> WHAT THE TASK ASKS
Among the lines below, tally those that contain "text" and respond with the total only.

Excerpts from a dataset

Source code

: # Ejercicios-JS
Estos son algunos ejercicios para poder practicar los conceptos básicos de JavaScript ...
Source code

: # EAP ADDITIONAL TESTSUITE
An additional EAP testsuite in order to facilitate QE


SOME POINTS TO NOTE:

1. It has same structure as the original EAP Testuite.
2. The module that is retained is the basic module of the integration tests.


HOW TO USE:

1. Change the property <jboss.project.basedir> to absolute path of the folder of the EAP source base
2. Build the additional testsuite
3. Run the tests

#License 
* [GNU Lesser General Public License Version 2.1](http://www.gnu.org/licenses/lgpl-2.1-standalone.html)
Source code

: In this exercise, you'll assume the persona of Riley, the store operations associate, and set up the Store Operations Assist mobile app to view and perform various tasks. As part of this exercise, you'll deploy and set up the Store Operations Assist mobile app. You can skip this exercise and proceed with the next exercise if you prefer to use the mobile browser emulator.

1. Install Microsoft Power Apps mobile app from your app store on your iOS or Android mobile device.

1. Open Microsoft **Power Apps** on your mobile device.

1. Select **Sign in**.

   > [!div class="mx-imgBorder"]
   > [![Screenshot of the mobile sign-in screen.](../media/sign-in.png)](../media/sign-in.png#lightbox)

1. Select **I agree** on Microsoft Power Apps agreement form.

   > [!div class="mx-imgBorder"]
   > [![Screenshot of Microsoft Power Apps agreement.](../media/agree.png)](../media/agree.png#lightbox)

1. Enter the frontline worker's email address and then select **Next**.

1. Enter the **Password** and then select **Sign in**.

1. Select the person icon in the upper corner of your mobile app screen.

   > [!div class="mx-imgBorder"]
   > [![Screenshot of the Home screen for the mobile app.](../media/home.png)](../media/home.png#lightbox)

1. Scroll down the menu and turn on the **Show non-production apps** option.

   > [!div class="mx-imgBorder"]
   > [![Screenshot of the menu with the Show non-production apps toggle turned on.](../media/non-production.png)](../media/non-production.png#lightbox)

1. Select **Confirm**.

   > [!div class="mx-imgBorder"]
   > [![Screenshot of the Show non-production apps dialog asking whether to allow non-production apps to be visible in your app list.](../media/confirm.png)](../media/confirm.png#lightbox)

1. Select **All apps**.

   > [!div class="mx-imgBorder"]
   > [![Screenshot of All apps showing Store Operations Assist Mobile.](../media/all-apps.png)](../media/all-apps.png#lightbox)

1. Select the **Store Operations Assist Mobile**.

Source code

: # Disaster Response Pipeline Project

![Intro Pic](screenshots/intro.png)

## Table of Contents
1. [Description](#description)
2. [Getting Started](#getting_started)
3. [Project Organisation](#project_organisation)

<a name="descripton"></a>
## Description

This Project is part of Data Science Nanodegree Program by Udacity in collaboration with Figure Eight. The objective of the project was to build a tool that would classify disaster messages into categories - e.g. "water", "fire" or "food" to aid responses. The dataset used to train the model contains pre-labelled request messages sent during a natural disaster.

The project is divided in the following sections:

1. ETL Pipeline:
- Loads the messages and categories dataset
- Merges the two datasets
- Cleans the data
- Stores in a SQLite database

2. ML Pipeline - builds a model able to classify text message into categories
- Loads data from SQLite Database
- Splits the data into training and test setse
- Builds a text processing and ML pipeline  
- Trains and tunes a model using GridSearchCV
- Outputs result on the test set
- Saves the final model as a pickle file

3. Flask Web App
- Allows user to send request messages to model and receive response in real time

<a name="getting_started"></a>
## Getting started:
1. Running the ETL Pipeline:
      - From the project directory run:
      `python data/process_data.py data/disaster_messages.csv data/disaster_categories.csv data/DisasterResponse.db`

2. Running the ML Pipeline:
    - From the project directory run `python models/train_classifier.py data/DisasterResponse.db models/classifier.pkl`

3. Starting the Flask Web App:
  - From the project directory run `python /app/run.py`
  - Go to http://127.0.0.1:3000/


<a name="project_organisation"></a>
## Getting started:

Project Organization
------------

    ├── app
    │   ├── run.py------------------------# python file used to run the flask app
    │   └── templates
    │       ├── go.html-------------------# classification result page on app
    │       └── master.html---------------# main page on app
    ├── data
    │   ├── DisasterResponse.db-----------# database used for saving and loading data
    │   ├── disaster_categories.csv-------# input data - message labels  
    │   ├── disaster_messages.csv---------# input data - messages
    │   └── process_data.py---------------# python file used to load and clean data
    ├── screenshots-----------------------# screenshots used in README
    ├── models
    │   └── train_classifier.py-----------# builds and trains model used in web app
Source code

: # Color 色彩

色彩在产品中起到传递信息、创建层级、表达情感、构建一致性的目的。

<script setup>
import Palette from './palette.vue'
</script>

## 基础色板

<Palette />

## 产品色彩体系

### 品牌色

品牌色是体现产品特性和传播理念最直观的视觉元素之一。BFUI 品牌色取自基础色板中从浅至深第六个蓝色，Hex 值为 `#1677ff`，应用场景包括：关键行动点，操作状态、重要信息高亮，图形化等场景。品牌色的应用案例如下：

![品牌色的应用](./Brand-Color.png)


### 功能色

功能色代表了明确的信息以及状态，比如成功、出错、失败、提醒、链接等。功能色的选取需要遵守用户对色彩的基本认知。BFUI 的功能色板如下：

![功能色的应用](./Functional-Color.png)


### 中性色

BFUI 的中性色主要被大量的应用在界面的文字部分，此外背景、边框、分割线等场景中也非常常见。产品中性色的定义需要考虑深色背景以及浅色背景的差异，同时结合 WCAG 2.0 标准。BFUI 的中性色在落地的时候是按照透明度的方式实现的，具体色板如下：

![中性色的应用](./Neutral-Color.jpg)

> EXERCISE ANSWER
2